» **The task**
Nothing but an exact repetition of the entries should appear in the answer.

» **Entries provided**
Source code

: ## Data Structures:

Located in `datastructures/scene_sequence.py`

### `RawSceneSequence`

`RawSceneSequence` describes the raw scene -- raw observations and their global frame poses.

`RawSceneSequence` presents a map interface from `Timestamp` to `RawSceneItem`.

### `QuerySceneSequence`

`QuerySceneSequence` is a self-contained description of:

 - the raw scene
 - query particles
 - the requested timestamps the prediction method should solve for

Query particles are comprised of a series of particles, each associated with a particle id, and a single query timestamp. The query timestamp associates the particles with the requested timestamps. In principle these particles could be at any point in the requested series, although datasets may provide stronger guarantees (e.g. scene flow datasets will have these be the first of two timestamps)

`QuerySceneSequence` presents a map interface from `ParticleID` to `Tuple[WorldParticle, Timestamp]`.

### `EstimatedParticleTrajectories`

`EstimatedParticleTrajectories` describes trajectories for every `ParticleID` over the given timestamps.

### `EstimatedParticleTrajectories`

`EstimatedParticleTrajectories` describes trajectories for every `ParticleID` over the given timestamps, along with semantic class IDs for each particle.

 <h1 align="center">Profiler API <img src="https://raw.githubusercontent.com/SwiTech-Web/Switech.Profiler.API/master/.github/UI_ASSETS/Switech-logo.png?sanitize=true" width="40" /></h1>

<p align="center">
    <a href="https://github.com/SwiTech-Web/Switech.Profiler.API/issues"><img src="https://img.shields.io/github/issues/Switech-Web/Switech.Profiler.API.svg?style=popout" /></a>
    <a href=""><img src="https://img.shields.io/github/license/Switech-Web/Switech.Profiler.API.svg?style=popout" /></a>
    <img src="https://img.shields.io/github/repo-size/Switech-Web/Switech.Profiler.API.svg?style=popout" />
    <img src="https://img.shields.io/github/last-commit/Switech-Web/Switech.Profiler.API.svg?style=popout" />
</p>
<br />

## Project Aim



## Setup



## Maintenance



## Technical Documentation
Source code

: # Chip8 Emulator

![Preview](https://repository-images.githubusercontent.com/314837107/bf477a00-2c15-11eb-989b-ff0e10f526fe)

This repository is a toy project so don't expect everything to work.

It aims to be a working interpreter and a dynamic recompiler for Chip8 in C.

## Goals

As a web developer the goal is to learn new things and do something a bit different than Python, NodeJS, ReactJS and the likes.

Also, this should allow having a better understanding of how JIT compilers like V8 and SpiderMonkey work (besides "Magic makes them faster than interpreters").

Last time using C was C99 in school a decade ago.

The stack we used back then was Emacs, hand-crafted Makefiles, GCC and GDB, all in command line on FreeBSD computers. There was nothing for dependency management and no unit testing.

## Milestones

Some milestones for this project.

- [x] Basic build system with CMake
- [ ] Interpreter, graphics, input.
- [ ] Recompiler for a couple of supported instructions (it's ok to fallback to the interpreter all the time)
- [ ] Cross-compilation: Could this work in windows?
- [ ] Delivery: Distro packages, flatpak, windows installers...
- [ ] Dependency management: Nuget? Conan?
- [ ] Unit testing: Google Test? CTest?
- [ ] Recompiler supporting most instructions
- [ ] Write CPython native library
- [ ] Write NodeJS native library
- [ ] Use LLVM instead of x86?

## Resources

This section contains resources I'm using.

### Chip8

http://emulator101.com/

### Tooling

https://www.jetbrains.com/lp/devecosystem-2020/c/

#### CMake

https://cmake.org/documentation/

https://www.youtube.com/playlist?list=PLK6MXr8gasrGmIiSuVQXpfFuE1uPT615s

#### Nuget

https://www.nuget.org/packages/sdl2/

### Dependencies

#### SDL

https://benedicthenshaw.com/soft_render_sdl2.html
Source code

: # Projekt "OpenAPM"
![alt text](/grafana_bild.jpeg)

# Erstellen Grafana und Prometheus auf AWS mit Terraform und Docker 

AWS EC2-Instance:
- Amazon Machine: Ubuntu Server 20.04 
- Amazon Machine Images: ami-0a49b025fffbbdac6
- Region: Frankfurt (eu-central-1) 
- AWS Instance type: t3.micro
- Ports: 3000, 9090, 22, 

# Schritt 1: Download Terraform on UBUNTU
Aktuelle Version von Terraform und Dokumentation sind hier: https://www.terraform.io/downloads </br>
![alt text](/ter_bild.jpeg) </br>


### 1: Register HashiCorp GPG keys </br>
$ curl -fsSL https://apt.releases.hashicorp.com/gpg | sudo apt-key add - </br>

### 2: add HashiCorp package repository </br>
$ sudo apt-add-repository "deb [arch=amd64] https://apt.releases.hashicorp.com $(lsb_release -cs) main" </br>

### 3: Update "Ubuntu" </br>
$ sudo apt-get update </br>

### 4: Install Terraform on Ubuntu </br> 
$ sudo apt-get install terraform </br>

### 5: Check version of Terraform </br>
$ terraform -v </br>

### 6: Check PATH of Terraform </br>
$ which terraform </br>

» **Written answer**
Source code

: ## Data Structures:

Located in `datastructures/scene_sequence.py`

### `RawSceneSequence`

`RawSceneSequence` describes the raw scene -- raw observations and their global frame poses.

`RawSceneSequence` presents a map interface from `Timestamp` to `RawSceneItem`.

### `QuerySceneSequence`

`QuerySceneSequence` is a self-contained description of:

 - the raw scene
 - query particles
 - the requested timestamps the prediction method should solve for

Query particles are comprised of a series of particles, each associated with a particle id, and a single query timestamp. The query timestamp associates the particles with the requested timestamps. In principle these particles could be at any point in the requested series, although datasets may provide stronger guarantees (e.g. scene flow datasets will have these be the first of two timestamps)

`QuerySceneSequence` presents a map interface from `ParticleID` to `Tuple[WorldParticle, Timestamp]`.

### `EstimatedParticleTrajectories`

`EstimatedParticleTrajectories` describes trajectories for every `ParticleID` over the given timestamps.

### `EstimatedParticleTrajectories`

`EstimatedParticleTrajectories` describes trajectories for every `ParticleID` over the given timestamps, along with semantic class IDs for each particle.

 <h1 align="center">Profiler API <img src="https://raw.githubusercontent.com/SwiTech-Web/Switech.Profiler.API/master/.github/UI_ASSETS/Switech-logo.png?sanitize=true" width="40" /></h1>

<p align="center">
    <a href="https://github.com/SwiTech-Web/Switech.Profiler.API/issues"><img src="https://img.shields.io/github/issues/Switech-Web/Switech.Profiler.API.svg?style=popout" /></a>
    <a href=""><img src="https://img.shields.io/github/license/Switech-Web/Switech.Profiler.API.svg?style=popout" /></a>
    <img src="https://img.shields.io/github/repo-size/Switech-Web/Switech.Profiler.API.svg?style=popout" />
    <img src="https://img.shields.io/github/last-commit/Switech-Web/Switech.Profiler.API.svg?style=popout" />
</p>
<br />

## Project Aim



## Setup



## Maintenance



## Technical Documentation
Source code

: # Chip8 Emulator

![Preview](https://repository-images.githubusercontent.com/314837107/bf477a00-2c15-11eb-989b-ff0e10f526fe)

This repository is a toy project so don't expect everything to work.

It aims to be a working interpreter and a dynamic recompiler for Chip8 in C.

## Goals

As a web developer the goal is to learn new things and do something a bit different than Python, NodeJS, ReactJS and the likes.

Also, this should allow having a better understanding of how JIT compilers like V8 and SpiderMonkey work (besides "Magic makes them faster than interpreters").

Last time using C was C99 in school a decade ago.

The stack we used back then was Emacs, hand-crafted Makefiles, GCC and GDB, all in command line on FreeBSD computers. There was nothing for dependency management and no unit testing.

## Milestones

Some milestones for this project.

- [x] Basic build system with CMake
- [ ] Interpreter, graphics, input.
- [ ] Recompiler for a couple of supported instructions (it's ok to fallback to the interpreter all the time)
- [ ] Cross-compilation: Could this work in windows?
- [ ] Delivery: Distro packages, flatpak, windows installers...
- [ ] Dependency management: Nuget? Conan?
- [ ] Unit testing: Google Test? CTest?
- [ ] Recompiler supporting most instructions
- [ ] Write CPython native library
- [ ] Write NodeJS native library
- [ ] Use LLVM instead of x86?

## Resources

This section contains resources I'm using.

### Chip8

http://emulator101.com/

### Tooling

https://www.jetbrains.com/lp/devecosystem-2020/c/

#### CMake

https://cmake.org/documentation/

https://www.youtube.com/playlist?list=PLK6MXr8gasrGmIiSuVQXpfFuE1uPT615s

#### Nuget

https://www.nuget.org/packages/sdl2/

### Dependencies

#### SDL

https://benedicthenshaw.com/soft_render_sdl2.html
Source code

: # Projekt "OpenAPM"
![alt text](/grafana_bild.jpeg)

# Erstellen Grafana und Prometheus auf AWS mit Terraform und Docker 

AWS EC2-Instance:
- Amazon Machine: Ubuntu Server 20.04 
- Amazon Machine Images: ami-0a49b025fffbbdac6
- Region: Frankfurt (eu-central-1) 
- AWS Instance type: t3.micro
- Ports: 3000, 9090, 22, 

# Schritt 1: Download Terraform on UBUNTU
Aktuelle Version von Terraform und Dokumentation sind hier: https://www.terraform.io/downloads </br>
![alt text](/ter_bild.jpeg) </br>


### 1: Register HashiCorp GPG keys </br>
$ curl -fsSL https://apt.releases.hashicorp.com/gpg | sudo apt-key add - </br>

### 2: add HashiCorp package repository </br>
$ sudo apt-add-repository "deb [arch=amd64] https://apt.releases.hashicorp.com $(lsb_release -cs) main" </br>

### 3: Update "Ubuntu" </br>
$ sudo apt-get update </br>

### 4: Install Terraform on Ubuntu </br> 
$ sudo apt-get install terraform </br>

### 5: Check version of Terraform </br>
$ terraform -v </br>

### 6: Check PATH of Terraform </br>
$ which terraform </br>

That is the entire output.